モンチッチのマタいとこだからマタチッチだ、って?
ロブロ・フォン・マタチッチ、1899年ユーゴスラビア生まれの指揮者の名前だ。
マタチッチの名前は60歳以上の日本のクラシック音楽愛好家なら誰でも知っているだろう。
(もちろんぼくは60歳以下だが…、でも知っている。)
マタチッチが日本に親しまれるようになったのはN響の指揮者として、N響を指揮してブルックナーをはじめとする数々の名演奏をおこない、当時の日本人に多大の感銘を与えたからである。
そんなマタチッチであるが、彼が日本で有名になる前、1962年にイタリアのトリノ交響楽団を指揮してイタリア人のオペラ歌手たちがイタリア語で歌った、ワーグナーの「ニュールンベルグの名歌手」が発売された。http://www.operac.com/
マタチッチはこのトリノでの演奏に先立つ1958年にバイロイト音楽祭で「ローエングリン」を指揮しているが、N響を指揮したワーグナーの「リング」組曲や、バイロイトの「ローエングリン」http://www.operac.com/chumon/rochu.htmなどを聴くと、おおよそこのイタリアの工業都市トリノで演奏された「マイスタージンガー」がどのようなものであったか、想像がつくというものだ。
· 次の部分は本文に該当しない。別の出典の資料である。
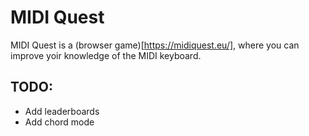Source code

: # MIDI Quest
MIDI Quest is a (browser game)[https://midiquest.eu/], where you can improve yoir knowledge of the MIDI keyboard.


## TODO:
- Add leaderboards
- Add chord mode
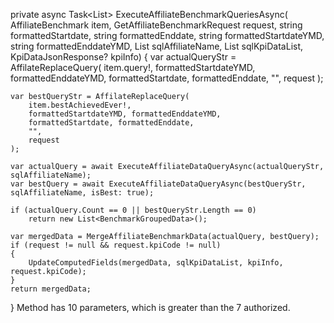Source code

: private async Task<List<BenchmarkGroupedData>> ExecuteAffiliateBenchmarkQueriesAsync(
    AffiliateBenchmark item,
    GetAffiliateBenchmarkRequest request,
    string formattedStartdate,
    string formattedEnddate,
    string formattedStartdateYMD,
    string formattedEnddateYMD,
    List<AffiliateListResponse> sqlAffiliateName,
    List<KpiDataJsonResponse> sqlKpiDataList,
    KpiDataJsonResponse? kpiInfo)
{
    var actualQueryStr = AffilateReplaceQuery(
        item.query!,
        formattedStartdateYMD, formattedEnddateYMD,
        formattedStartdate, formattedEnddate,
        "",
        request
    );

    var bestQueryStr = AffilateReplaceQuery(
        item.bestAchievedEver!,
        formattedStartdateYMD, formattedEnddateYMD,
        formattedStartdate, formattedEnddate,
        "",
        request
    );

    var actualQuery = await ExecuteAffiliateDataQueryAsync(actualQueryStr, sqlAffiliateName);
    var bestQuery = await ExecuteAffiliateDataQueryAsync(bestQueryStr, sqlAffiliateName, isBest: true);

    if (actualQuery.Count == 0 || bestQueryStr.Length == 0)
        return new List<BenchmarkGroupedData>();

    var mergedData = MergeAffiliateBenchmarkData(actualQuery, bestQuery);
    if (request != null && request.kpiCode != null)
    {
        UpdateComputedFields(mergedData, sqlKpiDataList, kpiInfo, request.kpiCode);
    }
    return mergedData;
}
Method has 10 parameters, which is greater than the 7 authorized.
キビキビ、テキパキ、スッキリ調ではなくて、その真逆、ネチネチ、コネコネ、コッテリ調であろう、と。
けれどもこのマタチッチの「マイスタージンガー」、たしかにゆったりではあるが、けっしてネチネチ系でもなければ、ベトベト系でもなかった。
歌手の歌わせ方が素晴らしいのだ。
まるでイタリアオペラを聴いているように感じる。
さらに、舞台が見えるような管弦楽の操りかた。
現代のオペラが舞台演出家にその主役の座を奪われてしまう前の、歌手と指揮者が主役だった時代の素晴らしい音の記録である。
オペラの醍醐味がその歌や合唱にある、ということが良くわかる貴重な「名歌手」の音の記録であり、そのような歌の醍醐味という視点はマタチッチがなんとあのウィーン少年合唱団の出身だということからも頷けよう。
ドイツ芸術の讃美、ゲルマン民族讃歌的な「マイスタージンガー」が一方の極(きわ)みであるとすれば、マタチッチの「マイスタージンガー」は“ちょいワルおやじ”礼賛的な「マイスタージンガー」であり、ヴェルディの「ファルスタッフ」とはまた、まったく別の楽しさがある。ぜひご一聴をおすすめしたい。